- AVAILABLE DATA
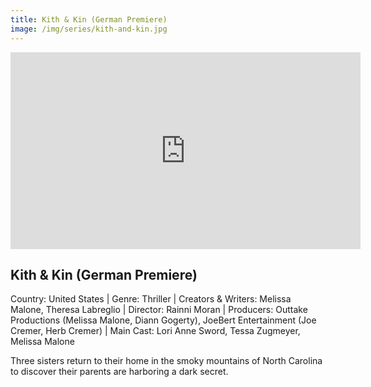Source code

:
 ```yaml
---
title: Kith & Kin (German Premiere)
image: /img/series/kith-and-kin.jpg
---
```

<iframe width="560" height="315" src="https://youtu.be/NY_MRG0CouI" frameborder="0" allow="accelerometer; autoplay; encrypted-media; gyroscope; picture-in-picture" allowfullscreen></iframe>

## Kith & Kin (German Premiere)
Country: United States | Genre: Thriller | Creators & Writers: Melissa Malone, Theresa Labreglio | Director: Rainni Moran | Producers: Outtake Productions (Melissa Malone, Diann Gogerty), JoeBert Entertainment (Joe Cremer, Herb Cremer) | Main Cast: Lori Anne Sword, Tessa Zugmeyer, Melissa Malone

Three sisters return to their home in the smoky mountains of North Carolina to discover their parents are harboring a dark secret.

--

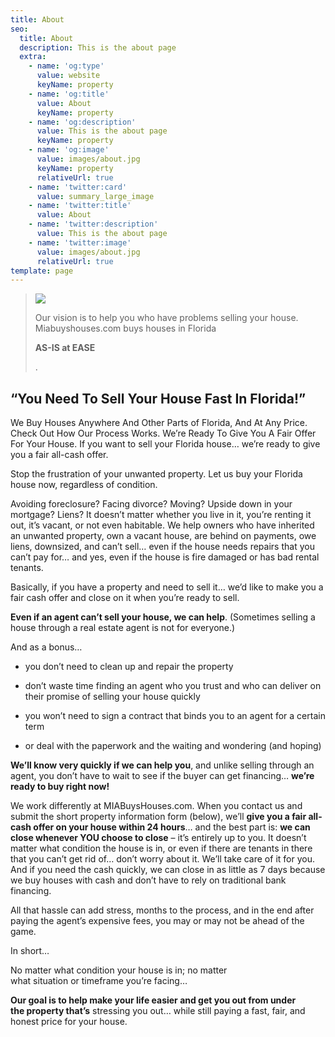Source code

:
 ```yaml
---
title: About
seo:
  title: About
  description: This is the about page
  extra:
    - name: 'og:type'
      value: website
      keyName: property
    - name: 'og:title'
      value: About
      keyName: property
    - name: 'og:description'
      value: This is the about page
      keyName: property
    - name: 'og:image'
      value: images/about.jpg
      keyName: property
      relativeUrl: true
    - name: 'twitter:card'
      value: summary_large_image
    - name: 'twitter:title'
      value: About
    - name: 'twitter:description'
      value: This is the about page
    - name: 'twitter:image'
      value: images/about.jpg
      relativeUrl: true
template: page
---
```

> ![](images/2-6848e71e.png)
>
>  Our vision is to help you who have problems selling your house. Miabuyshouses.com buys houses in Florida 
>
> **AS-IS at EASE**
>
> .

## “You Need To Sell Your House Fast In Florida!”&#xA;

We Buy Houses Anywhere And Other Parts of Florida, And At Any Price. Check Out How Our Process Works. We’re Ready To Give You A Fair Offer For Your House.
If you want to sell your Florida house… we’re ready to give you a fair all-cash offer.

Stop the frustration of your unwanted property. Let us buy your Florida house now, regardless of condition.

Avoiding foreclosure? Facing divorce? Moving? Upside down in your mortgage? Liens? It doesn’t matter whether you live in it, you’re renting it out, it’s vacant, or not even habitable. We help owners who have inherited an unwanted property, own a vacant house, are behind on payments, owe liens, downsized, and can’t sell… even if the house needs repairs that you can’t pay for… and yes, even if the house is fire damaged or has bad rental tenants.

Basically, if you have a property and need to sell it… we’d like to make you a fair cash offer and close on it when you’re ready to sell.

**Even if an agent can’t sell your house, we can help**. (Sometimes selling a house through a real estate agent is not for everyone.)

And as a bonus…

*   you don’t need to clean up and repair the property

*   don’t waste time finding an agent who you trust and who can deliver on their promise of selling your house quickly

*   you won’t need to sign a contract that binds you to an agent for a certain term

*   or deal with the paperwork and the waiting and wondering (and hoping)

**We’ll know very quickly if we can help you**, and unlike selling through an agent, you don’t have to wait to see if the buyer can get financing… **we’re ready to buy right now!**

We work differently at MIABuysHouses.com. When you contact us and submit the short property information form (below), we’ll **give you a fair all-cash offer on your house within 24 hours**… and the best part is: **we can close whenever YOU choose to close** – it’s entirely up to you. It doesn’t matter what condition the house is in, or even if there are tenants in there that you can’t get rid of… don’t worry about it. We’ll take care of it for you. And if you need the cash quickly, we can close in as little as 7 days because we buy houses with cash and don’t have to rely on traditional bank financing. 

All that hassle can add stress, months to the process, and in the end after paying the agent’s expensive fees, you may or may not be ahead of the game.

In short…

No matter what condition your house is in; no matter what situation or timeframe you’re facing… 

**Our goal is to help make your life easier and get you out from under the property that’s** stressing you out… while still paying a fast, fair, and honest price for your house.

* * *

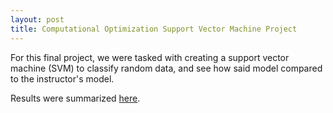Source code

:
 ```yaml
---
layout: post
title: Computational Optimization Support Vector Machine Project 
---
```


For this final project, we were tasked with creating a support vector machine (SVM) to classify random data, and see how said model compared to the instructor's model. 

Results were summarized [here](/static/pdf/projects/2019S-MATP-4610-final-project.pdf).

- YOUR GOAL
Count up the lines in the listing that hold the word "unwanted", and give that number only.

- SOLUTION BELOW
2